Elle poussa un cri et pâlit.

—Bellincioni! Comment n'y avait-elle pas songé à lui Oui, oui, certainement! Voilà de qui elle saurait tout... Chez lui, inaperçue... pour qu'on ne la cherche pas... Ah! tant pis! Je veux savoir, je ne puis plus supporter ce mensonge!

Elle se souvint que, sous prétexte de maladie, Bellincioni n'était pas venu au bal, elle calcula qu'il devait être seul chez lui à cette heure et appela le page Ricciardetto qui se tenait à la porte.

—Ordonne à deux porteurs de m'attendre avec un palanquin dans le parc, près de la porte secrète du palais. Seulement, si tu veux me plaire, que personne n'en sache rien? tu entends?... personne!

Elle lui donna sa main à baiser. L'adolescent courut exécuter les ordres.

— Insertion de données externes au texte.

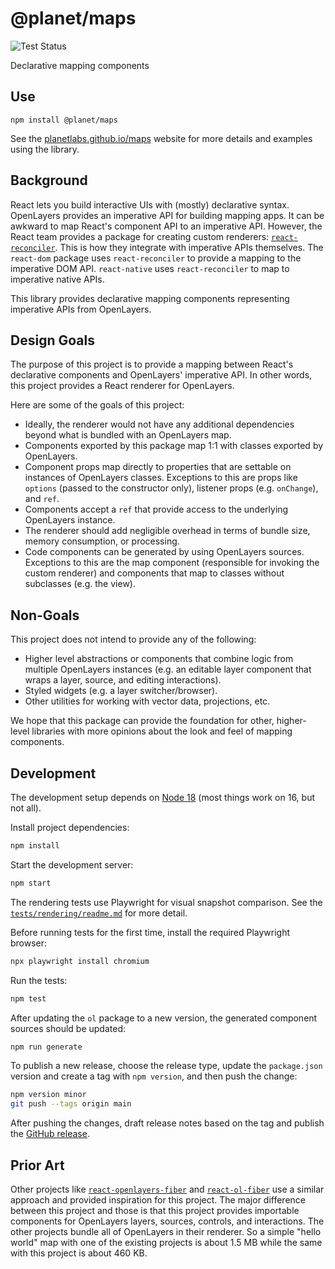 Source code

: # @planet/maps

![Test Status](https://github.com/planetlabs/maps/actions/workflows/test.yml/badge.svg)

Declarative mapping components

## Use

```
npm install @planet/maps
```

See the [planetlabs.github.io/maps](https://planetlabs.github.io/maps/) website for more details and examples using the library.

## Background

React lets you build interactive UIs with (mostly) declarative syntax.  OpenLayers provides an imperative API for building mapping apps.  It can be awkward to map React's component API to an imperative API.  However, the React team provides a package for creating custom renderers: [`react-reconciler`](https://www.npmjs.com/package/react-reconciler).  This is how they integrate with imperative APIs themselves.  The `react-dom` package uses `react-reconciler` to provide a mapping to the imperative DOM API.  `react-native` uses `react-reconciler` to map to imperative native APIs.

This library provides declarative mapping components representing imperative APIs from OpenLayers.

## Design Goals

The purpose of this project is to provide a mapping between React's declarative components and OpenLayers' imperative API.  In other words, this project provides a React renderer for OpenLayers.

Here are some of the goals of this project:

  * Ideally, the renderer would not have any additional dependencies beyond what is bundled with an OpenLayers map.
  * Components exported by this package map 1:1 with classes exported by OpenLayers.
  * Component props map directly to properties that are settable on instances of OpenLayers classes.  Exceptions to this are props like `options` (passed to the constructor only), listener props (e.g. `onChange`), and `ref`.
  * Components accept a `ref` that provide access to the underlying OpenLayers instance.
  * The renderer should add negligible overhead in terms of bundle size, memory consumption, or processing.
  * Code components can be generated by using OpenLayers sources.  Exceptions to this are the map component (responsible for invoking the custom renderer) and components that map to classes without subclasses (e.g. the view).

## Non-Goals

This project does not intend to provide any of the following:

 * Higher level abstractions or components that combine logic from multiple OpenLayers instances (e.g. an editable layer component that wraps a layer, source, and editing interactions).
 * Styled widgets (e.g. a layer switcher/browser).
 * Other utilities for working with vector data, projections, etc.

We hope that this package can provide the foundation for other, higher-level libraries with more opinions about the look and feel of mapping components.

## Development

The development setup depends on [Node 18](https://nodejs.org/) (most things work on 16, but not all).

Install project dependencies:

```bash
npm install
```

Start the development server:
```bash
npm start
```

The rendering tests use Playwright for visual snapshot comparison.  See the [`tests/rendering/readme.md`](tests/rendering/readme.md) for more detail.

Before running tests for the first time, install the required Playwright browser:
```bash
npx playwright install chromium
```

Run the tests:
```bash
npm test
```

After updating the `ol` package to a new version, the generated component sources should be updated:
```bash
npm run generate
```

To publish a new release, choose the release type, update the `package.json` version and create a tag with `npm version`, and then push the change:
```bash
npm version minor
git push --tags origin main
```

After pushing the changes, draft release notes based on the tag and publish the [GitHub release](https://github.com/planetlabs/maps/releases).

## Prior Art

Other projects like [`react-openlayers-fiber`](https://github.com/crubier/react-openlayers-fiber) and [`react-ol-fiber`](https://www.npmjs.com/package/react-ol-fiber) use a similar approach and provided inspiration for this project.  The major difference between this project and those is that this project provides importable components for OpenLayers layers, sources, controls, and interactions.  The other projects bundle all of OpenLayers in their renderer.  So a simple "hello world" map with one of the existing projects is about 1.5 MB while the same with this project is about 460 KB.
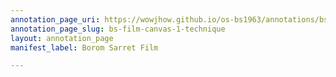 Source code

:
```yaml
---
annotation_page_uri: https://wowjhow.github.io/os-bs1963/annotations/bs-film-canvas-1-technique.json
annotation_page_slug: bs-film-canvas-1-technique
layout: annotation_page
manifest_label: Borom Sarret Film

---
```

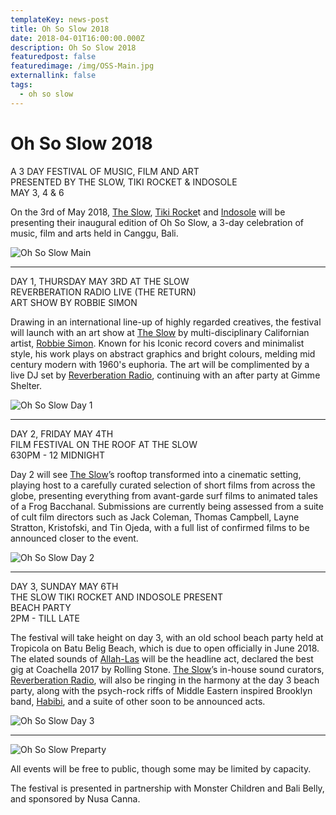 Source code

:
 ```yaml
---
templateKey: news-post
title: Oh So Slow 2018
date: 2018-04-01T16:00:00.000Z
description: Oh So Slow 2018
featuredpost: false
featuredimage: /img/OSS-Main.jpg
externallink: false
tags:
  - oh so slow
---
```

# Oh So Slow 2018

A 3 DAY FESTIVAL OF MUSIC, FILM AND ART\
PRESENTED BY THE SLOW, TIKI ROCKET & INDOSOLE\
MAY 3, 4 & 6

On the 3rd of May 2018, [The Slow](//theslow.id/), [Tiki Rocke](//tikirocket.com/)t and [Indosole](//indosole.com/) will be presenting their inaugural edition of Oh So Slow, a 3-day celebration of music, film and arts held in Canggu, Bali.

![Oh So Slow Main](/img/OSS-Main.jpg "Oh So Slow Main")

- - -

DAY 1, THURSDAY MAY 3RD AT THE SLOW\
REVERBERATION RADIO LIVE (THE RETURN)\
ART SHOW BY ROBBIE SIMON

Drawing in an international line-up of highly regarded creatives, the festival will launch with an art show at [The Slow](//theslow.id/) by multi-disciplinary Californian artist, [Robbie Simon](//www.robbiesimon.com/). Known for his Iconic record covers and minimalist style, his work plays on abstract graphics and bright colours, melding mid century modern with 1960's euphoria. The art will be complimented by a live DJ set by [Reverberation Radio](//reverberationradio.com/), continuing with an after party at Gimme Shelter.

![Oh So Slow Day 1](/img/OSS-Day1.jpg "Oh So Slow Day 1")

- - -

DAY 2, FRIDAY MAY 4TH\
FILM FESTIVAL ON THE ROOF AT THE SLOW\
630PM - 12 MIDNIGHT

Day 2 will see [The Slow](//theslow.id/)’s rooftop transformed into a cinematic setting, playing host to a carefully curated selection of short films from across the globe, presenting everything from avant-garde surf films to animated tales of a Frog Bacchanal. Submissions are currently being assessed from a suite of cult film directors such as Jack Coleman, Thomas Campbell, Layne Stratton, Kristofski, and Tin Ojeda, with a full list of confirmed films to be announced closer to the event.

![Oh So Slow Day 2](/img/OSS-Day2.jpg "Oh So Slow Day 2")

- - -

DAY 3, SUNDAY MAY 6TH\
THE SLOW TIKI ROCKET AND INDOSOLE PRESENT\
BEACH PARTY\
2PM - TILL LATE

The festival will take height on day 3, with an old school beach party held at Tropicola on Batu Belig Beach, which is due to open officially in June 2018. The elated sounds of [Allah-Las](//allah-las.com/) will be the headline act, declared the best gig at Coachella 2017 by Rolling Stone. [The Slow](//theslow.id/)’s in-house sound curators, [Reverberation Radio](//reverberationradio.com/), will also be ringing in the harmony at the day 3 beach party, along with the psych-rock riffs of Middle Eastern inspired Brooklyn band, [Habibi](//facebook.com/habibi.band/), and a suite of other soon to be announced acts.

![Oh So Slow Day 3](/img/OSS-Day3.jpg "Oh So Slow Day 3")

- - -

![Oh So Slow Preparty](/img/OSS-OZ.jpg "Oh So Slow Preparty")

All events will be free to public, though some may be limited by capacity.

The festival is presented in partnership with Monster Children and Bali Belly, and sponsored by Nusa Canna.

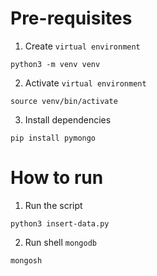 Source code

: # Pre-requisites
1. Create `virtual environment`
```
python3 -m venv venv
```
2. Activate `virtual environment`
```
source venv/bin/activate
```
3. Install dependencies
```
pip install pymongo
```

# How to run
1. Run the script
```
python3 insert-data.py
```
2. Run shell `mongodb`
```
mongosh
```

Béatrice revint dans la chambre, jeta sur ses épaules un manteau de martre, assujettit sur son visage un masque de soie noire et quelques minutes après se trouva dans son palanquin qui prenait la direction de la porte Ticcini où habitait Bellincioni.

VII

Le poète appelait sa vieille maison, à moitié en ruines, une «niche à grenouilles». Il recevait de nombreux cadeaux, mais menait une vie de désordres, buvait ou jouait tout ce qu'il possédait et c'est pourquoi la pauvreté, selon l'expression de Bellincioni lui-même, le poursuivait «comme une épouse fidèle et détestée».